This article concerns Thunderbolt 3 add-in cards. The situation is no better for Thunderbolt 4 however some technical details differ from what is written on this page.
I’ve long been intrigued by Thunderbolt add-in cards. Apparently regular looking PCIe expansion cards, but shipped with a mystery interface cable to the motherboard, of which there is a small list of supported models.
It’s not a secret that these cards may work in a motherboard which isn’t supported, but full functionality is not a given. I have spent the past few evenings trawling through many forums, reading about the many different experiences people are having, and have also purchased some hardware to play around with myself, so we can dig into these problems and see what (if any) solutions there are.
Common Problem #1: It doesn’t work at all
Card not detected, nor any attached devices, nada.
This is a nice easy one to fix. One of the pins on the mystery Thunderbolt header interface on the rear of the card is an “enable” (technically ‘force power’) signal.
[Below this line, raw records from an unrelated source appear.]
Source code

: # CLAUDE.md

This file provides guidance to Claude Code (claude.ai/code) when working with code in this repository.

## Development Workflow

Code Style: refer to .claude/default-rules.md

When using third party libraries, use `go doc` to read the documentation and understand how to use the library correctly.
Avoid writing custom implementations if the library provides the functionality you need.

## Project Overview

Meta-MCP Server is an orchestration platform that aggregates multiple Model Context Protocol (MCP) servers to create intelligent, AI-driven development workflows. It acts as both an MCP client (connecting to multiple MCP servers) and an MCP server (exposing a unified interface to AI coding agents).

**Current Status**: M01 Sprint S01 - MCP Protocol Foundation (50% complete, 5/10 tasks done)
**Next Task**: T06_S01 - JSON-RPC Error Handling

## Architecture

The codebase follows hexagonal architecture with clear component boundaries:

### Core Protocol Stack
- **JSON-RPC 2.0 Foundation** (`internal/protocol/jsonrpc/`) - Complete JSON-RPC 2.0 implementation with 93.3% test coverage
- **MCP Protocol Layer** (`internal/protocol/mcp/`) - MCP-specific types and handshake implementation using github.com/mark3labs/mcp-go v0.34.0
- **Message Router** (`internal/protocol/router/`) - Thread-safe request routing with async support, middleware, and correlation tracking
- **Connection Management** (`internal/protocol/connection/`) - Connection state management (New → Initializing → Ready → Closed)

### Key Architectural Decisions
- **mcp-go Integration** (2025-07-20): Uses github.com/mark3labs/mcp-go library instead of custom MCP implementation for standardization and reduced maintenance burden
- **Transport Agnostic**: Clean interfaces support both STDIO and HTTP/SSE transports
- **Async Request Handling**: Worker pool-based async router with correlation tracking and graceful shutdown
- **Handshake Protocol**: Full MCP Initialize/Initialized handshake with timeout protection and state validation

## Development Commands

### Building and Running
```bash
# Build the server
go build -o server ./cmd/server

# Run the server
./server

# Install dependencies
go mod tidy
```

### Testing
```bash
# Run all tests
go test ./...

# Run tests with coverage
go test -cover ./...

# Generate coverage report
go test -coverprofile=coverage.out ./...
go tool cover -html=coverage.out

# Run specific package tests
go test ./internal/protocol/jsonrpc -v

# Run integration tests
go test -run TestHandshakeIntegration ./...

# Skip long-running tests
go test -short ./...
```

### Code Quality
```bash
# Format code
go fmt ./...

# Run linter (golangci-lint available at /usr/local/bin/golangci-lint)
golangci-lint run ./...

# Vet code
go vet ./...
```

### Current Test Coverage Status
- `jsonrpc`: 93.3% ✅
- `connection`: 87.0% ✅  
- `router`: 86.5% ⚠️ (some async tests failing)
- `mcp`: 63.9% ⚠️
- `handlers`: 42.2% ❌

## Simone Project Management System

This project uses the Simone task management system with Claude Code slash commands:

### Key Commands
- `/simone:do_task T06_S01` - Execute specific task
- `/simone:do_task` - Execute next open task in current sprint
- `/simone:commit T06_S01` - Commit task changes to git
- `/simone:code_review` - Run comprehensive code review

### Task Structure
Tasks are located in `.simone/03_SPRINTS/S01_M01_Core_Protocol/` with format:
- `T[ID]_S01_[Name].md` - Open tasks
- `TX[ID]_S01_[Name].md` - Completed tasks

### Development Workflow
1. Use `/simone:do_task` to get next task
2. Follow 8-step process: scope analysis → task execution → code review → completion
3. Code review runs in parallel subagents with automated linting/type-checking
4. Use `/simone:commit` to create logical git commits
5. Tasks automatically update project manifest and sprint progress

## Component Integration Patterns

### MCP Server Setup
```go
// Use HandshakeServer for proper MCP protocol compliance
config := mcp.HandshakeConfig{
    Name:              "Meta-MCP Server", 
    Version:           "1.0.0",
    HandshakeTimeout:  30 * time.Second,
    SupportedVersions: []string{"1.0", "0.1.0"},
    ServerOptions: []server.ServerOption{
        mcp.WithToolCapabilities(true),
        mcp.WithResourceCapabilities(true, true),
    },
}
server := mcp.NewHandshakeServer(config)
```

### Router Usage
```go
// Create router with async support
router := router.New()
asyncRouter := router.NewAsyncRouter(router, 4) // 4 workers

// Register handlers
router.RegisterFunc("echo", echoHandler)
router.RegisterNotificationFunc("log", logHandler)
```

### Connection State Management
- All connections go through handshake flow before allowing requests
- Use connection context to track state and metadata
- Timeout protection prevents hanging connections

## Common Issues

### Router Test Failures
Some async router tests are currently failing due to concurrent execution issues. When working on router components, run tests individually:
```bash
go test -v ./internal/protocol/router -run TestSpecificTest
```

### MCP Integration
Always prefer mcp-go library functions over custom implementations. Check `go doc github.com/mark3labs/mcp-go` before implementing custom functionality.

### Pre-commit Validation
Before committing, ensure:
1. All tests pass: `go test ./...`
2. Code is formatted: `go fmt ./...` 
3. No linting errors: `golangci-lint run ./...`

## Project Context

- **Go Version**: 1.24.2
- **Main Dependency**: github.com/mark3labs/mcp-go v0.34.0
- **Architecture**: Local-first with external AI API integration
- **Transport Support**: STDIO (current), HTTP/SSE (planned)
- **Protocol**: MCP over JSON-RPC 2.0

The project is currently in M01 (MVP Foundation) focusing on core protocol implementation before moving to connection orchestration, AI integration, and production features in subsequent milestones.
On the Gigabyte GC-TITAN RIDGE (one of the most popular cards for Thunderbolt hacking) it is regularly reported that you can “short pins 3 and 5”. Note that you are actually shorting pins 1 and 3. Pin 1 is clearly marked on the connector as being at the top of the card, and in the drawing of the connector.
This modification works thanks to a weak pull-up on the input at pin 3 meaning there is +3.3V present. It will not necessarily work for every AIC. In some cases a separate +3.3V supply will need to be applied (via a 10K resistor for example) to the “force power” pin, which on the GC-TITAN RIDGE is pin 1.
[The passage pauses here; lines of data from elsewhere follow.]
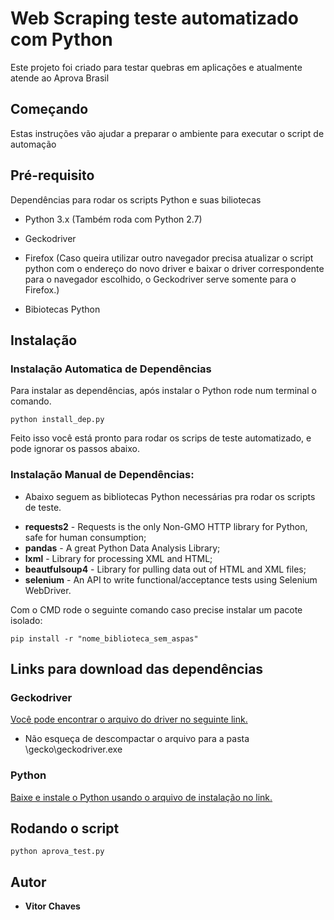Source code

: # Web Scraping teste automatizado com Python

Este projeto foi criado para testar quebras em aplicações e atualmente atende ao Aprova Brasil

## Começando

Estas instruções vão ajudar a preparar o ambiente para executar o script de automação

## Pré-requisito

Dependências para rodar os scripts Python e suas biliotecas

* Python 3.x (Também roda com Python 2.7)
* Geckodriver
* Firefox (Caso queira utilizar outro navegador precisa atualizar o script python com o endereço do novo driver e baixar o driver correspondente para o navegador escolhido, o Geckodriver serve somente para o Firefox.)


* Bibiotecas Python

## Instalação

### Instalação Automatica de Dependências

Para instalar as dependências, após instalar o Python rode num terminal o comando.
```
python install_dep.py
```
Feito isso você está pronto para rodar os scrips de teste automatizado, e pode ignorar os passos abaixo.

### Instalação Manual de Dependências:

- Abaixo seguem as bibliotecas Python necessárias pra rodar os scripts de teste.

 * **requests2** - Requests is the only Non-GMO HTTP library for Python, safe for human consumption;
 * **pandas** - A great Python Data Analysis Library;
 * **lxml** - Library for processing XML and HTML;
 * **beautfulsoup4** - Library for pulling data out of HTML and XML files;
 * **selenium** - An API to write functional/acceptance tests using Selenium WebDriver.

Com o CMD rode o seguinte comando caso precise instalar um pacote isolado:
```
pip install -r "nome_biblioteca_sem_aspas"
```
## Links para download das dependências
### Geckodriver 

[Você pode encontrar o arquivo do driver no seguinte link.](https://github.com/mozilla/geckodriver/releases)
- Não esqueça de descompactar o arquivo para a pasta \gecko\geckodriver.exe

### Python

[Baixe e instale o Python usando o arquivo de instalação no link.](https://www.python.org/downloads/)

## Rodando o script

```
python aprova_test.py
```

## Autor

* **Vitor Chaves**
This will not work for all AICs. I have noticed that some (Alpine Ridge for example) cards come up with a PCI Vendor/Device ID of 0xFFFF/0xFFFF which would mean that they wouldn’t be enumerated by the system. These cards will need some more initialisation that I’ll be looking at in future.
Common Problem #2: When peripherals are connected at boot time, they’re not detected
But if I subsequently unplug it, and plug it back in, then it works?
This cause of this problem is that all Thunderbolt Add-in cards by default power up at security level “SL1” which means users have to manually approve attached peripherals. Because you likely don’t have any Thunderbolt options in your UEFI setup menu, you can’t change this either. You will have previously installed the Intel Thunderbolt software, seen your device in the list, and approved it, and it might have even sprung into life.
When you approve the device, the Intel Thunderbolt software enables the PCIe endpoint for the peripheral in question which brings the peripheral online. The problem is that it only does this on first approval and hot-plug events. We can prove this by opening up the Thunderbolt software with a non functioning device that was attached at boot time, un-approve it, and re-approve it. It now works.
Because your motherboard likely has no Thunderbolt support whatsoever in the UEFI, the boot time activation process is missing. It may be possible to somehow hack the Thunderbolt software to force it to activate approved devices at boot time, but this isn’t an ideal solution.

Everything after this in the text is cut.